This topic describes how to optimize the parameters of decomposition-based time series anomaly detection algorithms, including the ostl-esd, istl-esd, and istl-nsigma algorithms.
Background information
Decomposition-based time series anomaly detection algorithms are applicable to periodic data, such as the QPS data. For example, you can use these algorithms to analyze time series data with peaks or valleys at fixed intervals on a daily or weekly basis.
When you use decomposition-based time series anomaly detection algorithms to analyze raw data, data points are decomposed into the following three terms: trend, season, and residual. Then, the esd algorithm is used to detect anomalies in the residual terms decomposed from the raw data.
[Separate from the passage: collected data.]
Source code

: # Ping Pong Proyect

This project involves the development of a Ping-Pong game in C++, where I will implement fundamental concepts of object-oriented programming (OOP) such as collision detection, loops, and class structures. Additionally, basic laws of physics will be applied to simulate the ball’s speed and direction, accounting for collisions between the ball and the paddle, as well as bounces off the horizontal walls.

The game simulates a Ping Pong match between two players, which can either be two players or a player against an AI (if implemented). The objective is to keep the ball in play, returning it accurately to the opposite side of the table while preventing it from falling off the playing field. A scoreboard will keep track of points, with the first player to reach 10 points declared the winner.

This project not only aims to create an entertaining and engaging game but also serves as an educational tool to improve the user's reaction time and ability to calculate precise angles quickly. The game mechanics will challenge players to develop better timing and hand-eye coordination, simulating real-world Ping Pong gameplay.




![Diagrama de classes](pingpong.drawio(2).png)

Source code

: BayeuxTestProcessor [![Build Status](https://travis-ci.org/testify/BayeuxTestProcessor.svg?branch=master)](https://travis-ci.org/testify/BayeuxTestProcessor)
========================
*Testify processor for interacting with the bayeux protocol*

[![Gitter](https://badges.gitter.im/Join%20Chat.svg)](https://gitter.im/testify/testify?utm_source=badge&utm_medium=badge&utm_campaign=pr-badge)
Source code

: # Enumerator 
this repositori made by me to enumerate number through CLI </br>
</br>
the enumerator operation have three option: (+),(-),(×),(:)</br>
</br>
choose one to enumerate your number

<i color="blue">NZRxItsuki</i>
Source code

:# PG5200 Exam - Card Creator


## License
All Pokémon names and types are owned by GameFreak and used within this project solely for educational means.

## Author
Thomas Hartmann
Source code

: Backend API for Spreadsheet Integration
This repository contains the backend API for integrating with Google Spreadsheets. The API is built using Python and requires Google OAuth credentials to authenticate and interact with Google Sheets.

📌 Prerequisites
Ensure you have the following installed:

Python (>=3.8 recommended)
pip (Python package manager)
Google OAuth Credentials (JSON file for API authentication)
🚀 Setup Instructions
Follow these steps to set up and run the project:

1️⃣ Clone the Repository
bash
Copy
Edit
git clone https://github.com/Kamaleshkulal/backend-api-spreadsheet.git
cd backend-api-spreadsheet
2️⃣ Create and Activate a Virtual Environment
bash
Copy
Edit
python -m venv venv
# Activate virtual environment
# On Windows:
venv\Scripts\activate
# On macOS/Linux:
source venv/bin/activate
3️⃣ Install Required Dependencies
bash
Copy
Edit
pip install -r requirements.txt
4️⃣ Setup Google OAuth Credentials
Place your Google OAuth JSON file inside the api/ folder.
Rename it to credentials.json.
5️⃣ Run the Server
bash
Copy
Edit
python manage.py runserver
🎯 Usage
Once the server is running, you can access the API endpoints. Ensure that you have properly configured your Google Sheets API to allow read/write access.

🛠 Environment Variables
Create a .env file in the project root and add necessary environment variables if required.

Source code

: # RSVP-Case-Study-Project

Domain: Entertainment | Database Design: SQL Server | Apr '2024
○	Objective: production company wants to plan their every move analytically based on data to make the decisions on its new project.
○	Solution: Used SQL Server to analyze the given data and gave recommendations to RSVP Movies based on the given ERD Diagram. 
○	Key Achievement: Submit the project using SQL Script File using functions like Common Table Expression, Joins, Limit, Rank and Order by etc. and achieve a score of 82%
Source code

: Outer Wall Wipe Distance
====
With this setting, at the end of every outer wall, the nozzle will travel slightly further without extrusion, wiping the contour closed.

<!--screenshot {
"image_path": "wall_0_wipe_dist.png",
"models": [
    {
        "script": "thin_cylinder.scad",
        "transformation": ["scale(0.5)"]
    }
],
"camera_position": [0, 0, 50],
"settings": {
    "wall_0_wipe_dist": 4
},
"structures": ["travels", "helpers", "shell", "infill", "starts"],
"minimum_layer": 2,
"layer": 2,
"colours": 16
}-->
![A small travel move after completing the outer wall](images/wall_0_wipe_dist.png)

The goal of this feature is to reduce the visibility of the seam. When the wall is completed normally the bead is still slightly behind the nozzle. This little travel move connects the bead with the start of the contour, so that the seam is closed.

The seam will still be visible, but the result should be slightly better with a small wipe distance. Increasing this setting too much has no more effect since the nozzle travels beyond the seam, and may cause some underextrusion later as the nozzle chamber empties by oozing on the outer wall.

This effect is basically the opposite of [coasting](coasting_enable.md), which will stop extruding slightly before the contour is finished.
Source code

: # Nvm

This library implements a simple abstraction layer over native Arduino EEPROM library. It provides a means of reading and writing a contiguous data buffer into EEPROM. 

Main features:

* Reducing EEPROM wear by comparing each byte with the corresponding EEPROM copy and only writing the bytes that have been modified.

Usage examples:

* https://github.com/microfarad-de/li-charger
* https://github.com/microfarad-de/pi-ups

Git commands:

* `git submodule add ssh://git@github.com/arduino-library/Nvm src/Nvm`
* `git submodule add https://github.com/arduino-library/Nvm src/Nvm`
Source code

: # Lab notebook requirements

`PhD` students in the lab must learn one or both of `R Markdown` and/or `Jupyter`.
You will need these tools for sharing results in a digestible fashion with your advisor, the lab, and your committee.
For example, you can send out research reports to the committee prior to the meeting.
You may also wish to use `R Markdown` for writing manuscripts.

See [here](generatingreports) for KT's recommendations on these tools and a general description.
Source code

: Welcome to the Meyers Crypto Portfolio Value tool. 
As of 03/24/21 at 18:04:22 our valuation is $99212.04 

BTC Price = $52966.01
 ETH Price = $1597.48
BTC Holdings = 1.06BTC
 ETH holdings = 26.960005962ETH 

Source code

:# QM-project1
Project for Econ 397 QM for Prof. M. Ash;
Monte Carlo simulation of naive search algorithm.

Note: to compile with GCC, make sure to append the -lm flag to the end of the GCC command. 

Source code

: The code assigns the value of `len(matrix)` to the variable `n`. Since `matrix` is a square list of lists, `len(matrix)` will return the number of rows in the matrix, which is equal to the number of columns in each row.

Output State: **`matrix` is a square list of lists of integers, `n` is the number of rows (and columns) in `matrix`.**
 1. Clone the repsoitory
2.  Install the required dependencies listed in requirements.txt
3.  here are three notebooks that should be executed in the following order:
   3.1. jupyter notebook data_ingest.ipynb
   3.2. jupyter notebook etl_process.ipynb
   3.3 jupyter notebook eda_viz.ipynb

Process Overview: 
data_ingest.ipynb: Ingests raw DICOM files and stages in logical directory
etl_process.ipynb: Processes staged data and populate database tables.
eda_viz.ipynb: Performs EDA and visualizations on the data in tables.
The esd algorithm calculates an anomaly score for the residual term of each data point and compares the score with the threshold that is determined by the esd.alpha input parameter. If the anomaly score of a data point is larger than the threshold, the data point is abnormal. Otherwise, the data point is normal.
Scenarios
The number of detected abnormal data points is too large or too small
Optimization: Set the esd.alpha parameter to a larger value to increase the sensitivity of the algorithm. In this case, more abnormal data points are detected. If you set the esd.alpha parameter to a larger value, less abnormal data points are detected. The following statements provide an example on how to adjust the sensitivity of the ostl-esd and istl-esd algorithms:
// Optimize the parameters of the ostl-esd algorithm.
SELECT xx, anomaly_detect(mean_duration, 'ostl-esd', 'periods[0]=24, esd.alpha=0.2') as res FROM xxx SAMPLE BY 0
// Optimize the parameters of the istl-esd algorithm.
SELECT xx, anomaly_detect(mean_duration, 'istl-esd', 'frequency=1h, periods[0]=24h, esd.alpha=0.2') as res FROM xxx SAMPLE BY 0
// Optimize the parameters of the istl-nsigma algorithm.
SELECT xx, anomaly_detect(mean_duration, 'istl-nsigma', 'periods[0]=24, nsigma.n=2') as res FROM xxx SAMPLE BY 0
Parameters:
esd.alpha: The sensitivity of the anomaly detection algorithm. Valid values: (0,1).
Precisely adjust the esd.alpha parameter
You can precisely adjust the esd.alpha parameter to obtain detection results that are more accurate.
Optimization: Add the verbose=true, esd.verbose=true
condition in the anomaly detection statement to enable the verbose mode. The following statements provide an example on how to precisely adjust the esd.alpha parameter:
// Optimize the parameters of the ostl-esd algorithm.
SELECT xx, anomaly_detect(mean_duration, 'ostl-esd', 'periods[0]=24, verbose=true, esd.verbose=true') as res FROM xxx SAMPLE BY 0
// Optimize the parameters of the istl-esd algorithm.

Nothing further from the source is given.